■ Goal of the exercise: Go through the records and extract every line with the word "subsection".

[Items from a dataset]
##############################

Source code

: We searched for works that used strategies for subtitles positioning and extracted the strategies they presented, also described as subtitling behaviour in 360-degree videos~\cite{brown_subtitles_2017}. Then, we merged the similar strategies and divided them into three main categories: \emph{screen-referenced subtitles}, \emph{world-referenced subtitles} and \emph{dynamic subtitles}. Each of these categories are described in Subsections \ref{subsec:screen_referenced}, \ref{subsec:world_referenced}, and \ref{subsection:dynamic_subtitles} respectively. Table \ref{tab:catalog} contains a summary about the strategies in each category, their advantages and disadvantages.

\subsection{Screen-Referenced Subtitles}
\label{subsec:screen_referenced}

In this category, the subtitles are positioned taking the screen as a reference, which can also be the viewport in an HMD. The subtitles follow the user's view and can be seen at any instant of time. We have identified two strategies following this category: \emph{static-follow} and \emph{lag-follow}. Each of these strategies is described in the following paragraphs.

##############################

■ Solution for this problem:
: We searched for works that used strategies for subtitles positioning and extracted the strategies they presented, also described as subtitling behaviour in 360-degree videos~\cite{brown_subtitles_2017}. Then, we merged the similar strategies and divided them into three main categories: \emph{screen-referenced subtitles}, \emph{world-referenced subtitles} and \emph{dynamic subtitles}. Each of these categories are described in Subsections \ref{subsec:screen_referenced}, \ref{subsec:world_referenced}, and \ref{subsection:dynamic_subtitles} respectively. Table \ref{tab:catalog} contains a summary about the strategies in each category, their advantages and disadvantages.
\subsection{Screen-Referenced Subtitles}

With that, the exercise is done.